═══ Records provided

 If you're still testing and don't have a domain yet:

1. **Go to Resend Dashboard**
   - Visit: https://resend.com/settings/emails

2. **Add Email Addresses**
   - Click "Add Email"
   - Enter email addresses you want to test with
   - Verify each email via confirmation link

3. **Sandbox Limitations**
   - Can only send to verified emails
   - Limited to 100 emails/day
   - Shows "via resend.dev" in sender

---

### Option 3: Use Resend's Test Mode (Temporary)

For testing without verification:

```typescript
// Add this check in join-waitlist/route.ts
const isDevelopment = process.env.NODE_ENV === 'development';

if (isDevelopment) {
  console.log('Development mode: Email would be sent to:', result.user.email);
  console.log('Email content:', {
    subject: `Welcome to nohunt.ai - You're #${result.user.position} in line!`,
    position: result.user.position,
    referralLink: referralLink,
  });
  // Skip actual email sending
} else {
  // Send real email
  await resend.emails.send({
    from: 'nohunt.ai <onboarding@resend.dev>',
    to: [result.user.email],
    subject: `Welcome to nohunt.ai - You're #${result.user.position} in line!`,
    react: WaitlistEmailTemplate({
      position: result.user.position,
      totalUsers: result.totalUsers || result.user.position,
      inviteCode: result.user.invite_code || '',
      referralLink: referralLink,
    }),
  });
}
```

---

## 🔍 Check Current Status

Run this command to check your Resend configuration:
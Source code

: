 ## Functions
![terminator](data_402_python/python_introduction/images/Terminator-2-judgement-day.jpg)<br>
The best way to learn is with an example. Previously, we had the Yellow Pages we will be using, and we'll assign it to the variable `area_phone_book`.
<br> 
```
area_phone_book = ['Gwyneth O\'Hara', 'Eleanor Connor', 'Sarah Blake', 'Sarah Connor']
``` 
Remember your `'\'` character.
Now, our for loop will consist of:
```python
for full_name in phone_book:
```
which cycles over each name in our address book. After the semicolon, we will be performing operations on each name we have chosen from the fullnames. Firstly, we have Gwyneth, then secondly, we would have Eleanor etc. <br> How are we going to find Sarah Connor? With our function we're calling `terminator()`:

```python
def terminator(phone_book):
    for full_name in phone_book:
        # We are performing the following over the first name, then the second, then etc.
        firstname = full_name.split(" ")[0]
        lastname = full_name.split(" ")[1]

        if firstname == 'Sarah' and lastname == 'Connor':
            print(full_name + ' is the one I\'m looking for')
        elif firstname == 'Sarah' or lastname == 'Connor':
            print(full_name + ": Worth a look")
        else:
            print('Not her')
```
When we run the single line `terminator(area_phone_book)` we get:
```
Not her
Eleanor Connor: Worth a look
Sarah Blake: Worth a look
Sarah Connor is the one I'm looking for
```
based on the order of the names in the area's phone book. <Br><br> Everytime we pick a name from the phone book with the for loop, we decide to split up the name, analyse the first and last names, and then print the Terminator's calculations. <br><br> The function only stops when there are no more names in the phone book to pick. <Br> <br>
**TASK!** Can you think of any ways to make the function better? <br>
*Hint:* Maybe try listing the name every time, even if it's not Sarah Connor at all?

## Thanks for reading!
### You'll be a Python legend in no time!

══════

Work instruction: Whenever a line in the data holds "have", copy that line.

Reply to the exercise:
 If you're still testing and don't have a domain yet:
which cycles over each name in our address book. After the semicolon, we will be performing operations on each name we have chosen from the fullnames. Firstly, we have Gwyneth, then secondly, we would have Eleanor etc. <br> How are we going to find Sarah Connor? With our function we're calling `terminator()`:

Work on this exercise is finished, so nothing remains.